Friday, May 27, 2011

CBN GOVERNOR LAMIDO SANUSI,

ABUJA, May 26, (THEWILL) – The Senate Thursday advised the Governor of Central Bank of Nigeria, Mallam Sanusi Lamido Sanusi, to review the deadline for the commencement of the new CBN cash withdrawal limit, even as it asked the apex bank to submit quarterly reports on the progress of the new policy.

But Sanusi expressed the possibility of an imminent adjustment in the timeline, when he announced that, 'the effective date of implementation was not cast in stone.'

In an interactive session with the CBN management team at the National Assembly, the Chairman Senate Committee on Banking, Insurance and Other Financial Institutions, Senator Nkechi Nwaogu, pointedly told Sanusi and his team to reconsider the policy in a way that it would favour the generality of the citizens.

Nonetheless, senators supported the new CBN policy which pegs N150, 000 and N1 million cash as withdrawal limits for individuals and corporate organizations respectively, but requested an upward review for individual threshold to N250, 000 from N150, 000.

They also demanded that the June 2012 effective date of implementation be extended to allow for effective public enlightenment.

In the same vein, the Senate committee directed the nation's apex bank to come up with complete briefing on "non-interest financial banking" at a later date.

Responding the CBN Governor, Mallam Sanusi noted that he had envisaged complaints from affected Nigerians over the policy, adding, "basically, what we need is ambition and belief" and that the effective date of implementation was not cast in stone.

He further explained that they had explored the financial systems of some West African and European countries including Ghana, Kenya, Brazil and others and found that if Nigeria must meet its target of 2020-20 target, it should metamorphose into a cashless society.

According to Sanusi, only 10 percent of Nigerians were capable of withdrawing upwards of N100, 000 cash per day thereby leaving the remaining 90 percent to bear the cost of cash management which he said was high.

"The industry proposal is not to place limit on cash transactions, but provide that the 10% of customers that make high volume cash transactions will bear the associated cost and eliminate the subsidy by the mass public (90%) of banking customers.

"The banking industry is committed to create an enabling environment to achieve a shift in behavior to alternative payment channels; implementation is strategically phased and complementary reform is progressing on alternative payments channels through the retail payments transformation programme," he added.

"In the wake of the banking industry intervention, our analysis indicated that the high cost structure of the banks was partially responsible for their preference for lending to the capital market and the oil and gas industry. It is also responsible for the high cost of doing business and for the high rate of interest that banks charge their customers, because they have to recover their cost.

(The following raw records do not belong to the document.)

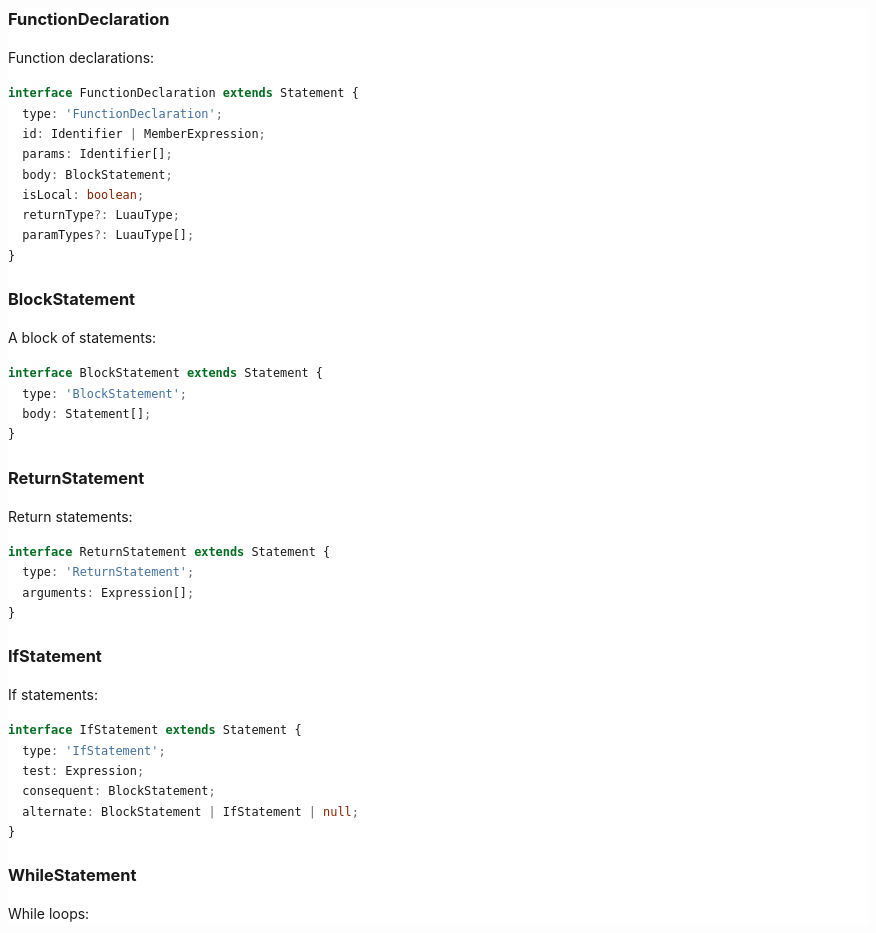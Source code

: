 ### FunctionDeclaration

Function declarations:

```typescript
interface FunctionDeclaration extends Statement {
  type: 'FunctionDeclaration';
  id: Identifier | MemberExpression;
  params: Identifier[];
  body: BlockStatement;
  isLocal: boolean;
  returnType?: LuauType;
  paramTypes?: LuauType[];
}
```

### BlockStatement

A block of statements:

```typescript
interface BlockStatement extends Statement {
  type: 'BlockStatement';
  body: Statement[];
}
```

### ReturnStatement

Return statements:

```typescript
interface ReturnStatement extends Statement {
  type: 'ReturnStatement';
  arguments: Expression[];
}
```

### IfStatement

If statements:

```typescript
interface IfStatement extends Statement {
  type: 'IfStatement';
  test: Expression;
  consequent: BlockStatement;
  alternate: BlockStatement | IfStatement | null;
}
```

### WhileStatement

While loops:
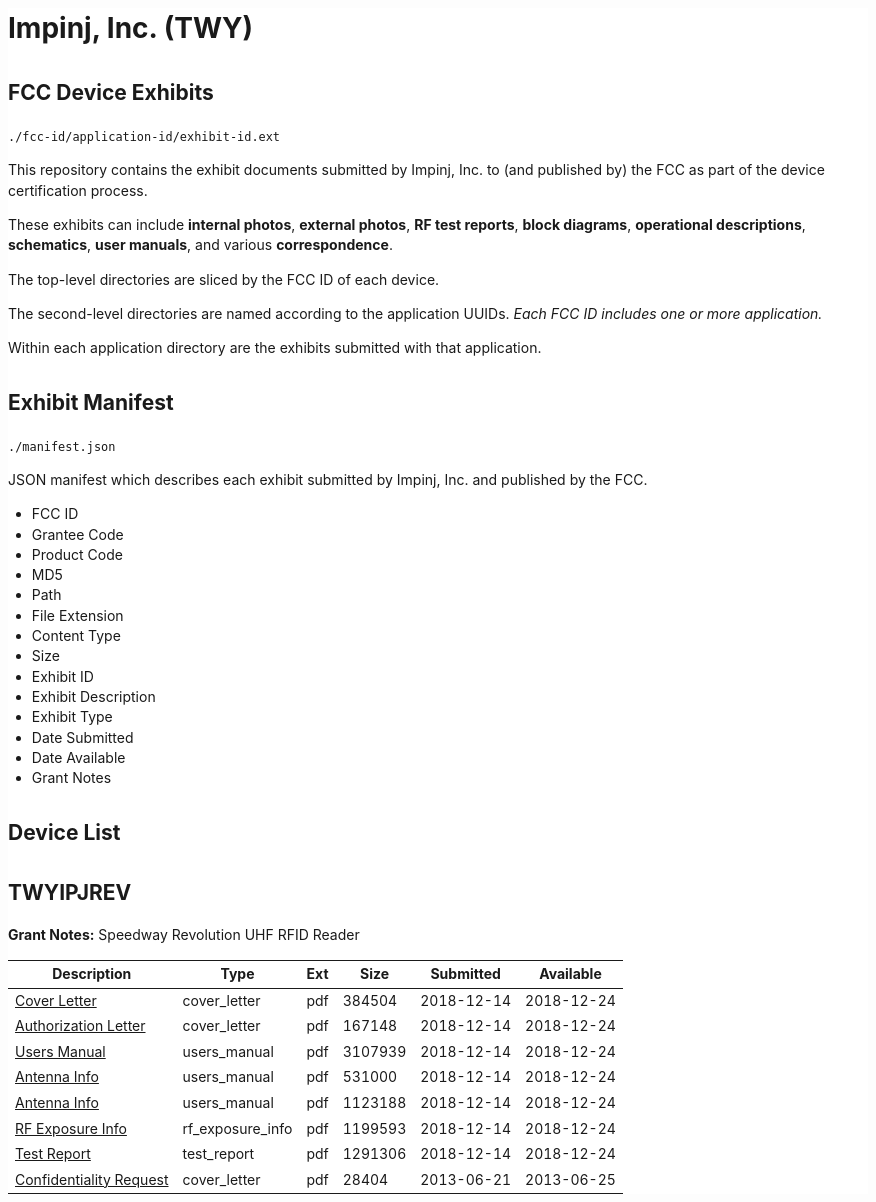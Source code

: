 # Impinj, Inc. (TWY)
## FCC Device Exhibits

```
./fcc-id/application-id/exhibit-id.ext
```

This repository contains the exhibit documents submitted by Impinj, Inc. to (and published by) the FCC as part of the device certification process.

These exhibits can include **internal photos**, **external photos**, **RF test reports**, **block diagrams**, **operational descriptions**, **schematics**, **user manuals**, and various **correspondence**.

The top-level directories are sliced by the FCC ID of each device.

The second-level directories are named according to the application UUIDs. *Each FCC ID includes one or more application.*

Within each application directory are the exhibits submitted with that application. 

## Exhibit Manifest

```
./manifest.json
```

JSON manifest which describes each exhibit submitted by Impinj, Inc. and published by the FCC.

- FCC ID
- Grantee Code
- Product Code
- MD5
- Path
- File Extension
- Content Type
- Size
- Exhibit ID
- Exhibit Description
- Exhibit Type
- Date Submitted
- Date Available
- Grant Notes

## Device List
## TWYIPJREV
**Grant Notes:** Speedway Revolution UHF RFID Reader

| Description | Type | Ext | Size | Submitted | Available |
| ----------- | ---- | --- | ---- | --------- | --------- |
| [Cover Letter](TWYIPJREV/f783774482fe2b1ec32c2b72bf15bc56/4106768.pdf) | cover_letter | pdf | 384504 | 2018-12-14 | 2018-12-24 |
| [Authorization Letter](TWYIPJREV/f783774482fe2b1ec32c2b72bf15bc56/2185269.pdf) | cover_letter | pdf | 167148 | 2018-12-14 | 2018-12-24 |
| [Users Manual](TWYIPJREV/f783774482fe2b1ec32c2b72bf15bc56/4106772.pdf) | users_manual | pdf | 3107939 | 2018-12-14 | 2018-12-24 |
| [Antenna Info](TWYIPJREV/f783774482fe2b1ec32c2b72bf15bc56/4106773.pdf) | users_manual | pdf | 531000 | 2018-12-14 | 2018-12-24 |
| [Antenna Info](TWYIPJREV/f783774482fe2b1ec32c2b72bf15bc56/4106774.pdf) | users_manual | pdf | 1123188 | 2018-12-14 | 2018-12-24 |
| [RF Exposure Info](TWYIPJREV/f783774482fe2b1ec32c2b72bf15bc56/4106770.pdf) | rf_exposure_info | pdf | 1199593 | 2018-12-14 | 2018-12-24 |
| [Test Report](TWYIPJREV/f783774482fe2b1ec32c2b72bf15bc56/4106771.pdf) | test_report | pdf | 1291306 | 2018-12-14 | 2018-12-24 |
| [Confidentiality Request](TWYIPJREV/2c9742d6513b0da586e7345847ea4037/1997589.pdf) | cover_letter | pdf | 28404 | 2013-06-21 | 2013-06-25 |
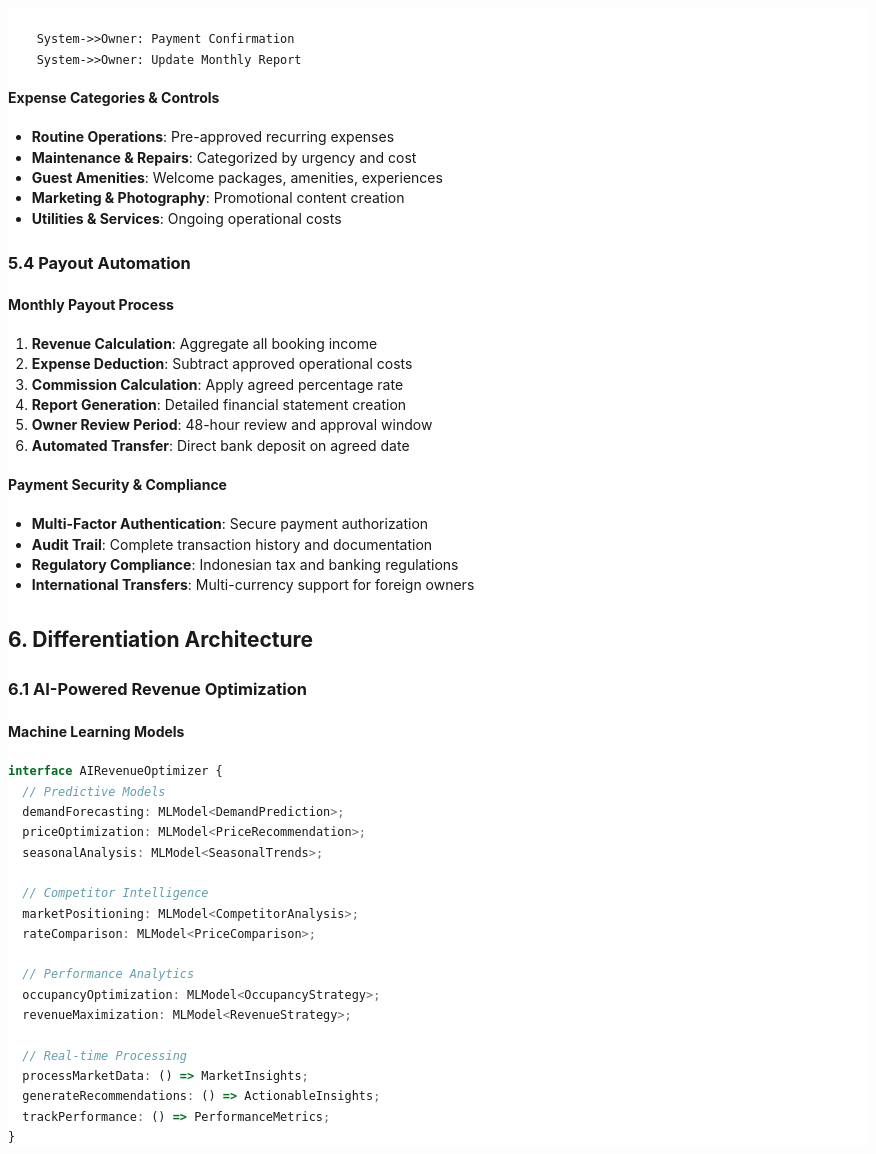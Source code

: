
 ```mermaid
    
    System->>Owner: Payment Confirmation
    System->>Owner: Update Monthly Report
```

#### Expense Categories & Controls
- **Routine Operations**: Pre-approved recurring expenses
- **Maintenance & Repairs**: Categorized by urgency and cost
- **Guest Amenities**: Welcome packages, amenities, experiences
- **Marketing & Photography**: Promotional content creation
- **Utilities & Services**: Ongoing operational costs

### 5.4 Payout Automation

#### Monthly Payout Process
1. **Revenue Calculation**: Aggregate all booking income
2. **Expense Deduction**: Subtract approved operational costs
3. **Commission Calculation**: Apply agreed percentage rate
4. **Report Generation**: Detailed financial statement creation
5. **Owner Review Period**: 48-hour review and approval window
6. **Automated Transfer**: Direct bank deposit on agreed date

#### Payment Security & Compliance
- **Multi-Factor Authentication**: Secure payment authorization
- **Audit Trail**: Complete transaction history and documentation
- **Regulatory Compliance**: Indonesian tax and banking regulations
- **International Transfers**: Multi-currency support for foreign owners

## 6. Differentiation Architecture

### 6.1 AI-Powered Revenue Optimization

#### Machine Learning Models
```typescript
interface AIRevenueOptimizer {
  // Predictive Models
  demandForecasting: MLModel<DemandPrediction>;
  priceOptimization: MLModel<PriceRecommendation>;
  seasonalAnalysis: MLModel<SeasonalTrends>;
  
  // Competitor Intelligence
  marketPositioning: MLModel<CompetitorAnalysis>;
  rateComparison: MLModel<PriceComparison>;
  
  // Performance Analytics
  occupancyOptimization: MLModel<OccupancyStrategy>;
  revenueMaximization: MLModel<RevenueStrategy>;
  
  // Real-time Processing
  processMarketData: () => MarketInsights;
  generateRecommendations: () => ActionableInsights;
  trackPerformance: () => PerformanceMetrics;
}
```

"On the 3rd of June, 2009 when I was confronted by the Senate, one of the questions asked was why lending rate remains high and at that time I told the Senate that in addition to the cost of funds, the banks bear a very high cost of doing business, very high overheads, the cost of power, the cost of security, the cost of infrastructure, the cost of cash management and very heavy bank officers.

"I also told the Senate that one of the things I will pursue was greater efficiency in the financial system to reduce those costs, because that is the only way to reduce the spread between what banks pay to depositors and what they charge their customers.

"Because of the seriousness of the banking issue in the early days of my term we did not have time to focus on that, now that we got AMCON and things have settled, we are going back to the main strategic initiatives of the Central Bank.

"Now embedded in lending rate is this cost of banking services, some of them are operating cost arising from deficiencies in the provision of these services. So the bankers' committee in conjunction with the Central Bank commissioned a study that went round other countries to look at the most efficient financial systems and we have a programme for reducing overhead cost in the banking industry by at least 30 per cent in the next two to three years.

"This policy is one part of five total packages that is aimed at improving the banking system, moving the system away from cash to other channels and increase automation of the system.

"When banks incur costs they pass them on to the customer's because that is how they make their interest. So the very high rate of interest that you pay covers the banks, not just what they pay depositors, it covers what they pay their staff, security, for movement of the cash, handling, processing, what they pay central bank if it processed for them. All of those costs are paid for by you when you borrow. So if you want interest rate to come down, you have to address the cost structure inefficiency in the financial system," he stated.

Continuing, the CBN boss stated; "In 2009 direct cost of cash management, the system spent N114.5 billion in cash management and the projection is that by 2020, we will get to N200 billion in cash management.”